3. Use Airbtye for database replication

Date: 2025-09-11

Status

Accepted

Context

The Schools Digital analytics platform has been built organically over the past 3 years to support the “Becoming A Teacher” service line. It has recently been extended to support a few other services (Teacher Vacancies, Claim, CPD etc.). However, the teams have seen a rise in the number of issues relating to loading/streaming data from the services into the analytics platform. Added to this, there is growing demand to add more service data, most notably “The Teaching Record” data set. This dataset is the largest within the SD portfolio and required to answer a large proportion of the priority cross portfolio data questions and to enable a “data by design” approach to service development.

A Ruby library called DfE Analytics has been developed over the course of the last 3 years to support streaming database data to the analytics platform. This is deemed no longer fit for purpose, so we are considering alternative options.

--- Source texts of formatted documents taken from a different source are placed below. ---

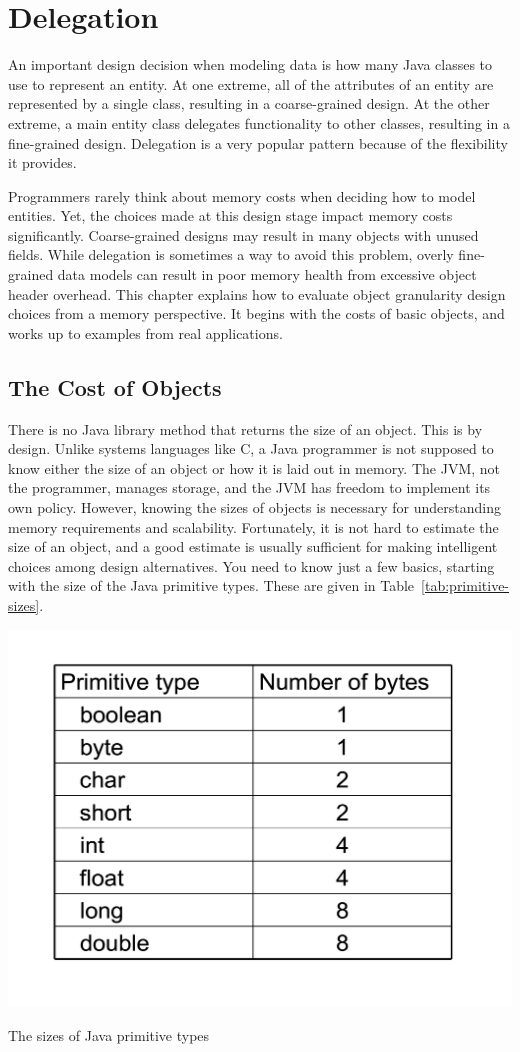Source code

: \documentclass{book}
\theoremstyle{definition}
\begin{document}
\chapter{Delegation}

An important design decision when modeling data is how many Java classes to use to represent an entity. At one extreme, all of the attributes of an entity are represented by a single class, resulting in a coarse-grained design. At the other extreme, a main entity class delegates functionality to other classes, resulting in a fine-grained design.  Delegation is a very popular pattern because of the flexibility it provides. 

Programmers rarely think about memory costs when deciding how to model entities. Yet, the choices made at this design stage impact memory costs significantly. Coarse-grained designs may result in many objects with unused fields. While delegation is sometimes a way to avoid this problem, overly fine-grained data models can result in poor memory health from excessive object header overhead. This chapter explains how to evaluate object granularity design choices from a memory perspective. It begins with the costs of basic objects, and works up to examples from real applications.
  
\section{The Cost of Objects}
\label{sec:CostOfObjects}

There is no Java library method that returns the size of an object. This is by design. Unlike systems languages like C, a Java programmer is not supposed to know either the size of an object or how it is laid out in memory. The JVM, not the programmer, manages storage, and the JVM has freedom to implement its own policy. However, knowing the sizes of objects is necessary for understanding memory requirements and scalability. Fortunately, it is not hard to estimate the size of an object, and a good estimate is usually sufficient for making intelligent choices among design alternatives. You need to know just a few basics, starting with the size of the Java primitive types. These are given in Table~\ref{tab:primitive-sizes}.
\begin{table}
  \centering
 \includegraphics[width=.50\textwidth]{Figures/chapter4/primitive-byte-sizes.pdf}
  \caption{The sizes of Java primitive types}
  \label{tab:primitive-sizes}
\end{table}
\end{document}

A .net version of DfE Analytics also exists. However, this does not stream database data to the analytics platform. Any options considered should also cater for .net applications.

Options

The below shows all options considered at a high level.

Option	Description
GCP BigQuery transfer service	Available natively in GCP. Allows sync directly to datasets at chosen frequency. Supports Postgres only (In preview)
GCP Datastream	Available natively in GCP. Real time streamed updates into BigQuery datasets. Supports Postgres and SQL Server.
GCP Dataflow	Primarily used for real-time and batch data processing, for ETL pipelines and data transformations. Can be used in conjunction with Datastream for a native GCP solution
GCP Data Fusion	A no-code/low-code ETLservice designed for data integration across cloud and hybrid environments
Postgres replication	Native PostgreSQL logical replication to stream changes from Postgres databases. Primarily for replicating a database instance for fault tolerance, to another postgres database instance.
Python-based data import (Spark etc.)	Develop custom ETL pipelines using Python-based frameworks like Apache Spark. Primarily used for large-scale, high performance data processing.
Azure-based replication	Used for replication of the Posgres instance on Azure only, primarily for fault tolerance.
Airbyte	Data integration platform for ETL / ELT data pipelines from databases to data warehouses. Both self-hosted and cloud-hosted. Push based service. Has full Terraform support with Terraform provider.
Apache Airflow	Open-source workflow orchestration tool for scheduling, monitoring, and managing data pipelines. It is widely used for ETL workflows.
Azure Data Factory (ADF)	Microsoft cloud based ETL offereing. Provides Data integration enabling data movement, transformation, and orchestration across different sources and destinations. Microsoft equivalent to GCP Dataflow
Apache Kafka	Distributed event streaming platform designed for real-time data processing, messaging, and event-driven architectures. Suitable for high-throughput and scalable data streaming. Not an ETL tool, so could be used in conjunction with other products for the feature gaps. For example, Debezium with Kafka Connect and BigQuery Sink.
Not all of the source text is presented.